The formal applications on The Independent were made last week to the Office of Fair Trading, implying that the deal was already effectively done. There can surely be no objections on competition grounds to allowing two loss-making papers to prop each other up.

The motives of O’Reilly and Viscount Rothermere have been identical.

Both did not want to be responsible for closing down famous titles but because they ran quoted companies they wanted to shift the losses and the pension and redundancy liabilities to someone else.

Survival for The Independent will help to protect a remarkable death-defying record by what was once called Fleet Street. Some predicted that by now there would only be three national dailies left in the UK – The Sun, the Daily Mail and The Times.

Despite the well-documented difficulties, all the traditional newspapers have survived, even as the Metro series added a million copies a day to the market.

The only significant casualties have indeed come from the ranks of the “new” boys, the brave Today, the foolhardy Sunday Correspondent and the improbable Daily News from the Maxwell stable.

With Lebedev at the helm, The Independent can beat this trend, but negotiating the sale will be the easy bit. How to turn it into a sustainable business will prove quite another matter.

Lebedev deserves respect for what he has done so far with the Evening Standard. Turning it into a freesheet was certainly a brave move, but the Standard remains recognisable as a “proper” paper.
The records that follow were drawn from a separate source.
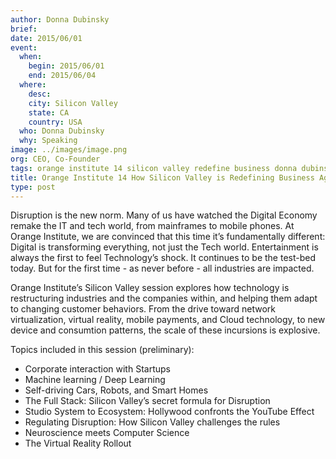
 ```yaml
---
author: Donna Dubinsky
brief:
date: 2015/06/01
event:
  when:
    begin: 2015/06/01
    end: 2015/06/04
  where:
    desc:
    city: Silicon Valley
    state: CA
    country: USA
  who: Donna Dubinsky
  why: Speaking
image: ../images/image.png
org: CEO, Co-Founder
tags: orange institute 14 silicon valley redefine business donna dubinsky numenta machine intelligence
title: Orange Institute 14 How Silicon Valley is Redefining Business Again
type: post
---
```


Disruption is the new norm. Many of us have watched the Digital Economy remake
the IT and tech world, from mainframes to mobile phones. At Orange Institute, we
are convinced that this time it’s fundamentally different: Digital is
transforming everything, not just the Tech world. Entertainment is always the
first to feel Technology’s shock. It continues to be the test-bed today. But for
the first time - as never before - all industries are impacted.

Orange Institute’s Silicon Valley session explores how technology is
restructuring industries and the companies within, and helping them adapt to
changing customer behaviors. From the drive toward network virtualization,
virtual reality, mobile payments, and Cloud technology, to new device and
consumtion patterns, the scale of these incursions is explosive.

Topics included in this session (preliminary):
* Corporate interaction with Startups
* Machine learning / Deep Learning
* Self-driving Cars, Robots, and Smart Homes
* The Full Stack: Silicon Valley’s secret formula for Disruption
* Studio System to Ecosystem: Hollywood confronts the YouTube Effect
* Regulating Disruption: How Silicon Valley challenges the rules
* Neuroscience meets Computer Science
* The Virtual Reality Rollout
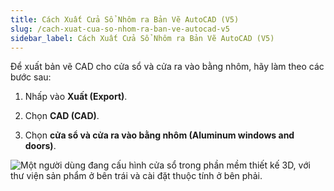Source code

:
 ```yaml
---
title: Cách Xuất Cửa Sổ Nhôm ra Bản Vẽ AutoCAD (V5)
slug: /cach-xuat-cua-so-nhom-ra-ban-ve-autocad-v5
sidebar_label: Cách Xuất Cửa Sổ Nhôm ra Bản Vẽ AutoCAD (V5)
---
```


Để xuất bản vẽ CAD cho cửa sổ và cửa ra vào bằng nhôm, hãy làm theo các bước sau:

1. Nhấp vào **Xuất (Export)**.

2. Chọn **CAD (CAD)**.

3. Chọn **cửa sổ và cửa ra vào bằng nhôm (Aluminum windows and doors)**.

![Một người dùng đang cấu hình cửa sổ trong phần mềm thiết kế 3D, với thư viện sản phẩm ở bên trái và cài đặt thuộc tính ở bên phải.](https://storage.googleapis.com/jegavn_kb/image_jegavn/509.1.jpg)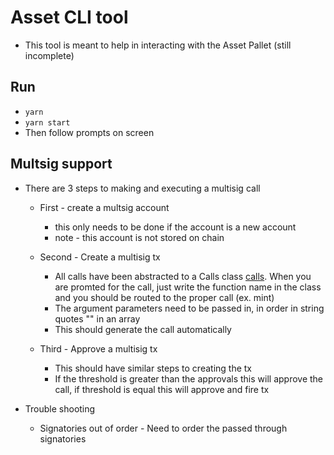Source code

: # Asset CLI tool 

* This tool is meant to help in interacting with the Asset Pallet (still incomplete)


## Run

* ``` yarn ```
* ``` yarn start ```
* Then follow prompts on screen

## Multsig support 

* There are 3 steps to making and executing a multisig call 
	* First  - create a multsig account
		* this only needs to be done if the account is a new account
		* note - this account is not stored on chain
	* Second - Create a multisig tx 
		* All calls have been abstracted to a Calls class [calls](/blockchainServices/palletCalls/helpers/blockchainCalls.js). When you are promted for the call, just write the function name in the class and you should be routed to the proper call (ex. mint)
		* The argument parameters need to be passed in, in order in string quotes "" in an array
		* This should generate the call automatically 

	* Third - Approve a multisig tx 
		* This should have similar steps to creating the tx 
		* If the threshold is greater than the approvals this will approve the call, if threshold is equal this will approve and fire tx 

* Trouble shooting 
	* Signatories out of order - Need to order the passed through signatories 

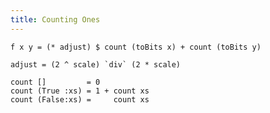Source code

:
 ```yaml
---
title: Counting Ones
---
```


```{.unwrap pipe="./root/static/procedural/codeAndPic count grey"}
f x y = (* adjust) $ count (toBits x) + count (toBits y)

adjust = (2 ^ scale) `div` (2 * scale)

count []         = 0
count (True :xs) = 1 + count xs
count (False:xs) =     count xs
```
Survival for The Independent will help to protect a remarkable death-defying record by what was once called Fleet Street. Some predicted that by now there would only be three national dailies left in the UK – The Sun, the Daily Mail and The Times.

There are still problems for advertisers. The new style of distribution means there are few controls over who gets it, although many will be younger than traditional Standard readers. Residents of the affluent London suburbs, unless they are commuters, have also been effectively disenfranchised.
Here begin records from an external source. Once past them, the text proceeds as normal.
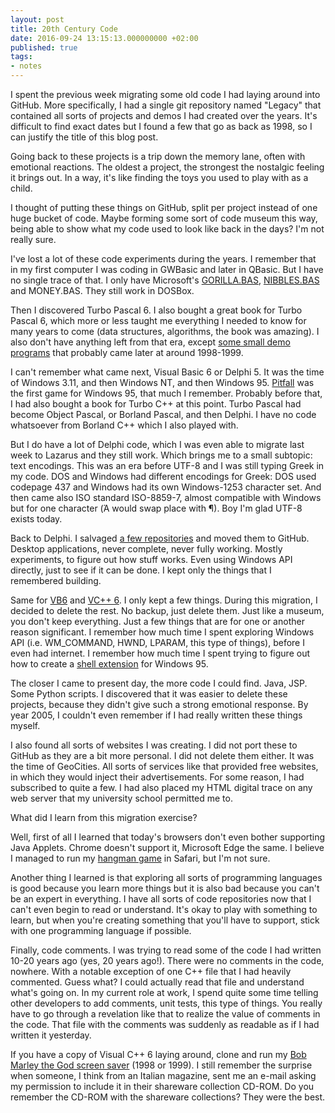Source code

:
 ```yaml
---
layout: post
title: 20th Century Code
date: 2016-09-24 13:15:13.000000000 +02:00
published: true
tags:
- notes
---
```


I spent the previous week migrating some old code I had laying around into GitHub. More specifically, I had a single git repository named "Legacy" that contained all sorts of projects and demos I had created over the years. It's difficult to find exact dates but I found a few that go as back as 1998, so I can justify the title of this blog post.

<!--more-->

Going back to these projects is a trip down the memory lane, often with emotional reactions. The oldest a project, the strongest the nostalgic feeling it brings out. In a way, it's like finding the toys you used to play with as a child.

I thought of putting these things on GitHub, split per project instead of one huge bucket of code. Maybe forming some sort of code museum this way, being able to show what my code used to look like back in the days? I'm not really sure.

I've lost a lot of these code experiments during the years. I remember that in my first computer I was coding in GWBasic and later in QBasic. But I have no single trace of that. I only have Microsoft's <a href="https://en.wikipedia.org/wiki/Gorillas_(video_game)">GORILLA.BAS</a>, <a href="https://en.wikipedia.org/wiki/Nibbles_(video_game)">NIBBLES.BAS</a> and MONEY.BAS. They still work in DOSBox.

Then I discovered Turbo Pascal 6. I also bought a great book for Turbo Pascal 6, which more or less taught me everything I needed to know for many years to come (data structures, algorithms, the book was amazing). I also don't have anything left from that era, except <a href="https://github.com/ngeor/TP6">some small demo programs</a> that probably came later at around 1998-1999.

I can't remember what came next, Visual Basic 6 or Delphi 5. It was the time of Windows 3.11, and then Windows NT, and then Windows 95. <a href="https://www.youtube.com/watch?v=bAv9Y4LB-Fs">Pitfall</a> was the first game for Windows 95, that much I remember. Probably before that, I had also bought a book for Turbo C++ at this point. Turbo Pascal had become Object Pascal, or Borland Pascal, and then Delphi. I have no code whatsoever from Borland C++ which I also played with.

But I do have a lot of Delphi code, which I was even able to migrate last week to Lazarus and they still work. Which brings me to a small subtopic: text encodings. This was an era before UTF-8 and I was still typing Greek in my code. DOS and Windows had different encodings for Greek: DOS used codepage 437 and Windows had its own Windows-1253 character set. And then came also ISO standard ISO-8859-7, almost compatible with Windows but for one character (Ά would swap place with ¶). Boy I'm glad UTF-8 exists today.

Back to Delphi. I salvaged <a href="https://github.com/ngeor?tab=repositories&q=&type=&language=pascal&sort=">a few repositories</a> and moved them to GitHub. Desktop applications, never complete, never fully working. Mostly experiments, to figure out how stuff works. Even using Windows API directly, just to see if it can be done. I kept only the things that I remembered building.

Same for <a href="https://github.com/ngeor?tab=repositories&q=&type=&language=vba&sort=">VB6</a> and <a href="https://github.com/ngeor/vc6">VC++ 6</a>. I only kept a few things. During this migration, I decided to delete the rest. No backup, just delete them. Just like a museum, you don't keep everything. Just a few things that are for one or another reason significant. I remember how much time I spent exploring Windows API (i.e. WM_COMMAND, HWND, LPARAM, this type of things), before I even had internet. I remember how much time I spent trying to figure out how to create a <a href="https://github.com/ngeor/vc6/tree/trunk/ChangeFileTimePS">shell extension</a> for Windows 95.

The closer I came to present day, the more code I could find. Java, JSP. Some Python scripts. I discovered that it was easier to delete these projects, because they didn't give such a strong emotional response. By year 2005, I couldn't even remember if I had really written these things myself.

I also found all sorts of websites I was creating. I did not port these to GitHub as they are a bit more personal. I did not delete them either. It was the time of GeoCities. All sorts of services like that provided free websites, in which they would inject their advertisements. For some reason, I had subscribed to quite a few. I had also placed my HTML digital trace on any web server that my university school permitted me to.

What did I learn from this migration exercise?

Well, first of all I learned that today's browsers don't even bother supporting Java Applets. Chrome doesn't support it, Microsoft Edge the same. I believe I managed to run my <a href="https://github.com/ngeor/jHangMan">hangman game</a> in Safari, but I'm not sure.

Another thing I learned is that exploring all sorts of programming languages is good because you learn more things but it is also bad because you can't be an expert in everything. I have all sorts of code repositories now that I can't even begin to read or understand. It's okay to play with something to learn, but when you're creating something that you'll have to support, stick with one programming language if possible.

Finally, code comments. I was trying to read some of the code I had written 10-20 years ago (yes, 20 years ago!). There were no comments in the code, nowhere. With a notable exception of one C++ file that I had heavily commented. Guess what? I could actually read that file and understand what's going on. In my current role at work, I spend quite some time telling other developers to add comments, unit tests, this type of things. You really have to go through a revelation like that to realize the value of comments in the code. That file with the comments was suddenly as readable as if I had written it yesterday.

If you have a copy of Visual C++ 6 laying around, clone and run my <a href="https://github.com/ngeor/vc6/tree/trunk/BobMarleyTheGod">Bob Marley the God screen saver</a> (1998 or 1999). I still remember the surprise when someone, I think from an Italian magazine, sent me an e-mail asking my permission to include it in their shareware collection CD-ROM. Do you remember the CD-ROM with the shareware collections? They were the best.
More work needs to be done on an explicit hybrid free-pay model for the Standard – free in central London and 25p in the suburbs, or the lowest price possible to cover the additional distribution costs.

Such a model could work for The Independent. You could distribute free in London and charge elsewhere, although the present circulation of the paper is heavily concentrated inside the M25.
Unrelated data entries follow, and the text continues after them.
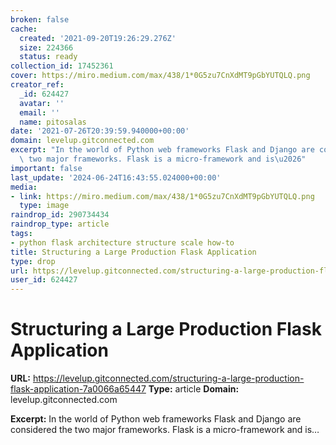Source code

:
 ```yaml
---
broken: false
cache:
  created: '2021-09-20T19:26:29.276Z'
  size: 224366
  status: ready
collection_id: 17452361
cover: https://miro.medium.com/max/438/1*0G5zu7CnXdMT9pGbYUTQLQ.png
creator_ref:
  _id: 624427
  avatar: ''
  email: ''
  name: pitosalas
date: '2021-07-26T20:39:59.940000+00:00'
domain: levelup.gitconnected.com
excerpt: "In the world of Python web frameworks Flask and Django are considered the\
  \ two major frameworks. Flask is a micro-framework and is\u2026"
important: false
last_update: '2024-06-24T16:43:55.024000+00:00'
media:
- link: https://miro.medium.com/max/438/1*0G5zu7CnXdMT9pGbYUTQLQ.png
  type: image
raindrop_id: 290734434
raindrop_type: article
tags:
- python flask architecture structure scale how-to
title: Structuring a Large Production Flask Application
type: drop
url: https://levelup.gitconnected.com/structuring-a-large-production-flask-application-7a0066a65447
user_id: 624427
---
```


# Structuring a Large Production Flask Application

**URL:** https://levelup.gitconnected.com/structuring-a-large-production-flask-application-7a0066a65447
**Type:** article
**Domain:** levelup.gitconnected.com

**Excerpt:** In the world of Python web frameworks Flask and Django are considered the two major frameworks. Flask is a micro-framework and is…

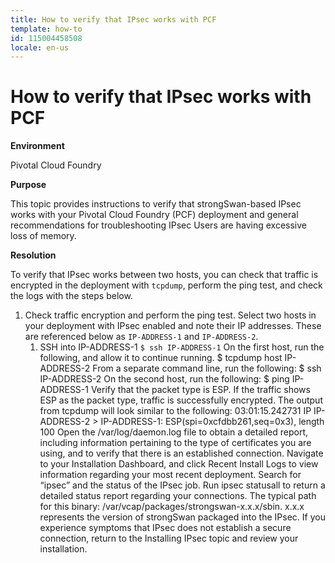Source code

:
 ```yaml
---
title: How to verify that IPsec works with PCF
template: how-to
id: 115004458508 
locale: en-us
---
```


# How to verify that IPsec works with PCF

**Environment**

Pivotal Cloud Foundry 

**Purpose**

This topic provides instructions to verify that strongSwan-based IPsec works with your Pivotal Cloud Foundry (PCF) deployment and general recommendations for troubleshooting IPsec
Users are having excessive loss of memory.

**Resolution**

To verify that IPsec works between two hosts, you can check that traffic is encrypted in the deployment with ``tcpdump``, perform the ping test, and check the logs with the steps below.

1. Check traffic encryption and perform the ping test. Select two hosts in your deployment with IPsec enabled and note their IP addresses. These are referenced below as ``IP-ADDRESS-1`` and ``IP-ADDRESS-2``.
    1. SSH into IP-ADDRESS-1
``$ ssh IP-ADDRESS-1``
On the first host, run the following, and allow it to continue running.
$ tcpdump host IP-ADDRESS-2
From a separate command line, run the following:
$ ssh IP-ADDRESS-2
On the second host, run the following:
$ ping IP-ADDRESS-1
Verify that the packet type is ESP. If the traffic shows ESP as the packet type, traffic is successfully encrypted. The output from tcpdump will look similar to the following:
03:01:15.242731 IP IP-ADDRESS-2 > IP-ADDRESS-1: ESP(spi=0xcfdbb261,seq=0x3), length 100
Open the /var/log/daemon.log file to obtain a detailed report, including information pertaining to the type of certificates you are using, and to verify that there is an established connection.
Navigate to your Installation Dashboard, and click Recent Install Logs to view information regarding your most recent deployment. Search for “ipsec” and the status of the IPsec job.
Run ipsec statusall to return a detailed status report regarding your connections. The typical path for this binary: /var/vcap/packages/strongswan-x.x.x/sbin. x.x.x represents the version of strongSwan packaged into the IPsec.
If you experience symptoms that IPsec does not establish a secure connection, return to the Installing IPsec topic and review your installation.
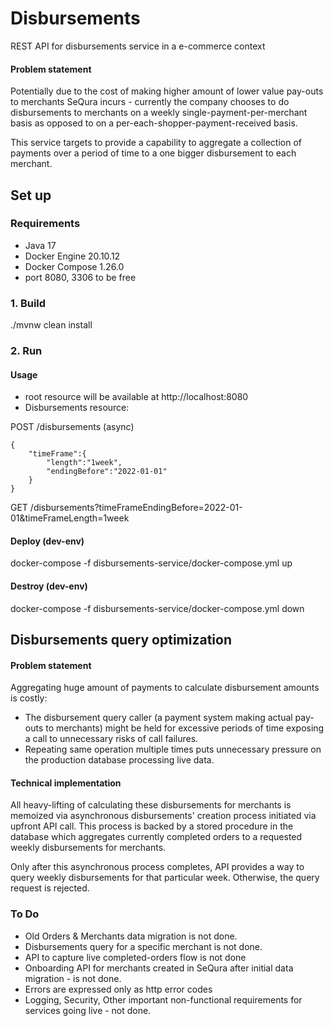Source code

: # Disbursements

REST API for disbursements service in a e-commerce context

#### Problem statement

Potentially due to the cost of making higher amount of lower value pay-outs to merchants SeQura incurs - currently the company chooses to do disbursements to merchants on a weekly single-payment-per-merchant basis as opposed to on a per-each-shopper-payment-received basis. 

This service targets to provide a capability to aggregate a collection of payments over a period of time to a one bigger disbursement to each merchant.


## Set up

### Requirements
* Java 17
* Docker Engine 20.10.12
* Docker Compose 1.26.0
* port 8080, 3306 to be free

### 1. Build

./mvnw clean install

### 2. Run

#### Usage

* root resource will be available at http://localhost:8080
* Disbursements resource:

POST /disbursements (async)
```
{
    "timeFrame":{
        "length":"1week",
        "endingBefore":"2022-01-01"
    }
}
```
GET /disbursements?timeFrameEndingBefore=2022-01-01&timeFrameLength=1week

#### Deploy (dev-env)

docker-compose -f disbursements-service/docker-compose.yml up

#### Destroy (dev-env)

docker-compose -f disbursements-service/docker-compose.yml down

## Disbursements query optimization 

#### Problem statement
Aggregating huge amount of payments to calculate disbursement amounts is costly:
* The disbursement query caller (a payment system making actual pay-outs to merchants) might be held for excessive periods of time exposing a call to unnecessary risks of call failures.
* Repeating same operation multiple times puts unnecessary pressure on the production database processing live data.

#### Technical implementation

All heavy-lifting of calculating these disbursements for merchants is memoized via asynchronous disbursements' creation process initiated via upfront API call. This process is backed by a stored procedure in the database which aggregates currently completed orders to a requested weekly disbursements for merchants.

Only after this asynchronous process completes, API provides a way to query weekly disbursements for that particular week. Otherwise, the query request is rejected.

### To Do

* Old Orders & Merchants data migration is not done.
* Disbursements query for a specific merchant is not done. 
* API to capture live completed-orders flow is not done 
* Onboarding API for merchants created in SeQura after initial data migration - is not done.
* Errors are expressed only as http error codes
* Logging, Security, Other important non-functional requirements for services going live - not done.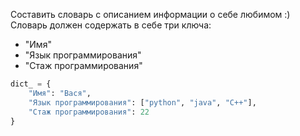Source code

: Составить словарь с описанием информации о себе любимом :)
Словарь должен содержать в себе три ключа:
- "Имя"
- "Язык программирования"
- "Стаж программирования"

```python
dict_ = { 
    "Имя": "Вася",
    "Язык программирования": ["python", "java", "C++"],
    "Стаж программирования": 22
}
```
A much more targeted distribution system will almost certainly be essential if advertisers are going to sit up and take notice again. Who are the readers and what audience would advertisers most want to reach? Hotels, trains and airlines would obviously be important combined with free delivery to fertile sectors such as universities.

Somehow the new owner of The Independent will have to find a cost-effective way of distributing up to 400,000 copies a day to an attractive audience. But before that, decisions will have to be made about who is going to edit the paper, which would probably have to have aSaturday/Sunday Weekend edition like the Financial Times.

Threadbare journalistic resources will have to be augmented and a major marketing campaign mounted, perhaps returning to the core value of independence in time for the next election.

What is certain is that it would make no sense at all to buy The Independent and keep it on a drip feed. It will never recover that way. But Lebedev is almost certainly smart enough to realise that.